What is required ▸
Whenever a line below includes "account", add it to the tally, then give the total and nothing more.
#### Raw data
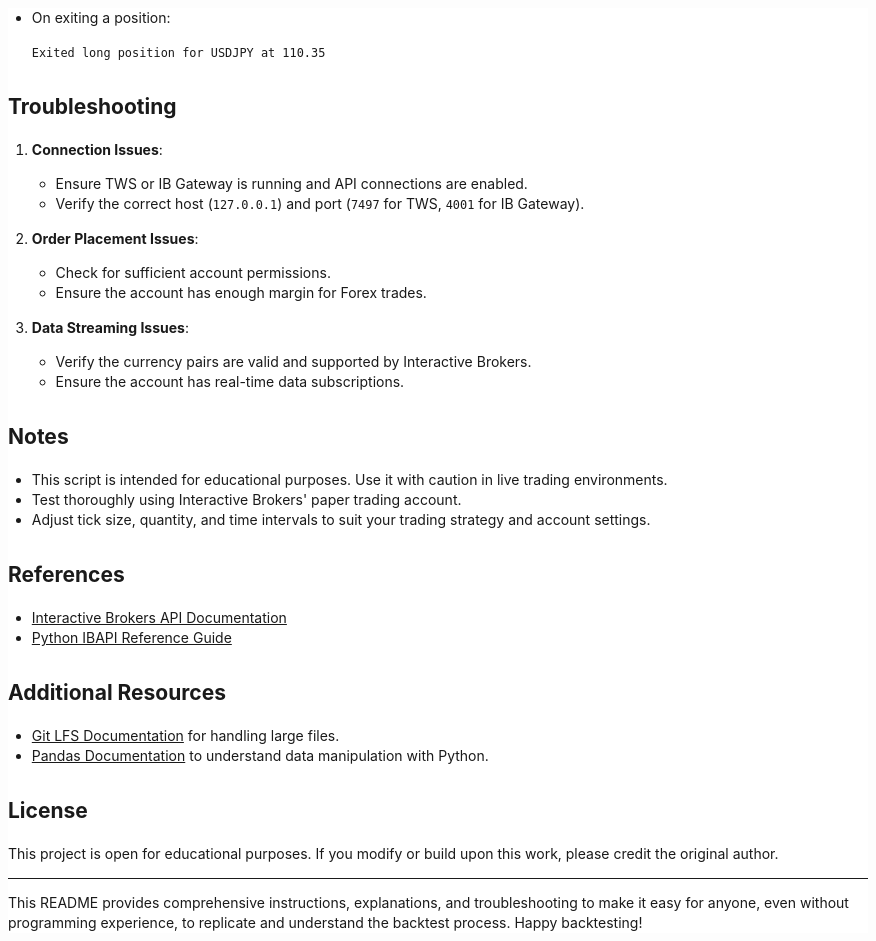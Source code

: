 - On exiting a position:
  ```
  Exited long position for USDJPY at 110.35
  ```

## Troubleshooting
1. **Connection Issues**:
   - Ensure TWS or IB Gateway is running and API connections are enabled.
   - Verify the correct host (`127.0.0.1`) and port (`7497` for TWS, `4001` for IB Gateway).

2. **Order Placement Issues**:
   - Check for sufficient account permissions.
   - Ensure the account has enough margin for Forex trades.

3. **Data Streaming Issues**:
   - Verify the currency pairs are valid and supported by Interactive Brokers.
   - Ensure the account has real-time data subscriptions.

## Notes
- This script is intended for educational purposes. Use it with caution in live trading environments.
- Test thoroughly using Interactive Brokers' paper trading account.
- Adjust tick size, quantity, and time intervals to suit your trading strategy and account settings.

## References
- [Interactive Brokers API Documentation](https://interactivebrokers.github.io/tws-api/)
- [Python IBAPI Reference Guide](https://interactivebrokers.github.io/tws-api/py/index.html)

## Additional Resources

- [Git LFS Documentation](https://git-lfs.github.com/) for handling large files.
- [Pandas Documentation](https://pandas.pydata.org/) to understand data manipulation with Python.

## License

This project is open for educational purposes. If you modify or build upon this work, please credit the original author.

---

This README provides comprehensive instructions, explanations, and troubleshooting to make it easy for anyone, even without programming experience, to replicate and understand the backtest process. Happy backtesting!

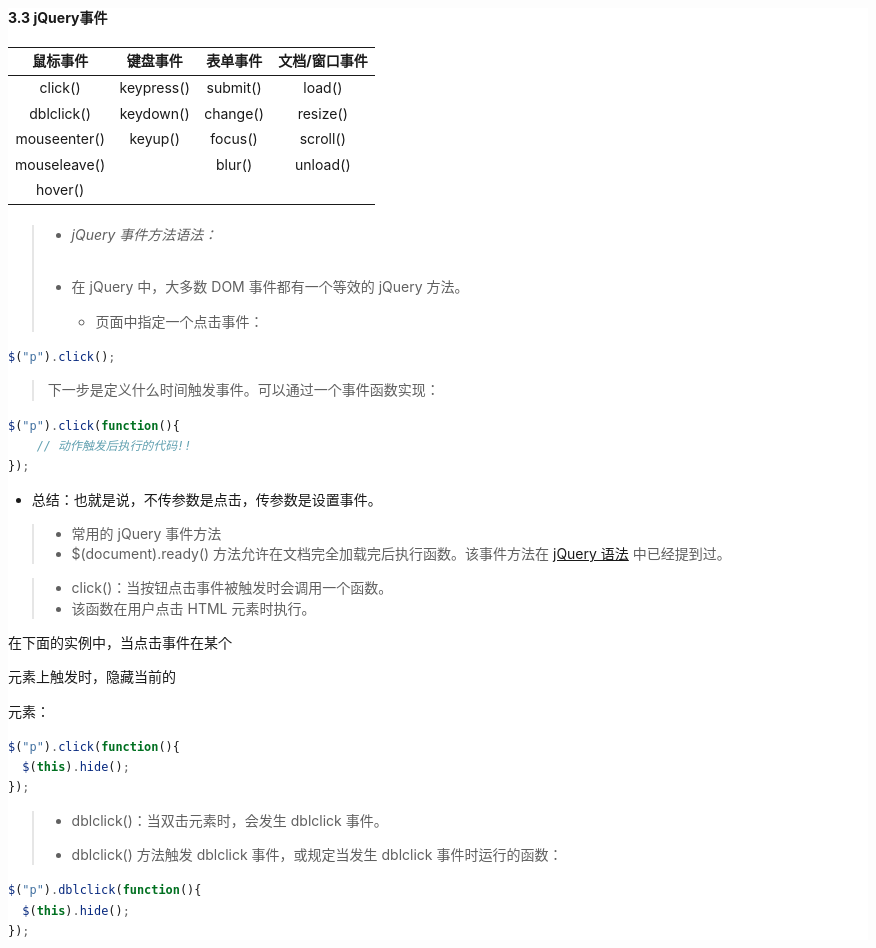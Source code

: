 

#### 3.3 jQuery事件

| 鼠标事件     | 键盘事件   | 表单事件 | 文档/窗口事件 |
| :------------: | :----------: | :--------: | :-------------: |
| click()      | keypress() | submit() | load()        |
| dblclick()   | keydown()  | change() | resize()      |
| mouseenter() | keyup()    | focus()  | scroll()      |
| mouseleave() |            | blur()   | unload()      |
| hover()      |            |          |               |

> - ######  jQuery 事件方法语法：
>
>
> - 在 jQuery 中，大多数 DOM 事件都有一个等效的 jQuery 方法。
>   - 页面中指定一个点击事件：

```javascript
$("p").click();
```

> 下一步是定义什么时间触发事件。可以通过一个事件函数实现：
>

```javascript
$("p").click(function(){
    // 动作触发后执行的代码!!
});
```

+ 总结：也就是说，不传参数是点击，传参数是设置事件。

> - 常用的 jQuery 事件方法
> - $(document).ready() 方法允许在文档完全加载完后执行函数。该事件方法在 [jQuery 语法](http://www.runoob.com/jquery/jquery-syntax.html) 中已经提到过。

> - click()：当按钮点击事件被触发时会调用一个函数。
> - 该函数在用户点击 HTML 元素时执行。

在下面的实例中，当点击事件在某个 <p> 元素上触发时，隐藏当前的 <p> 元素：

```javascript
$("p").click(function(){
  $(this).hide();
});
```

> - dblclick()：当双击元素时，会发生 dblclick 事件。
>
> - dblclick() 方法触发 dblclick 事件，或规定当发生 dblclick 事件时运行的函数：

```javascript
$("p").dblclick(function(){
  $(this).hide();
});
```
########
Finished task ▸
5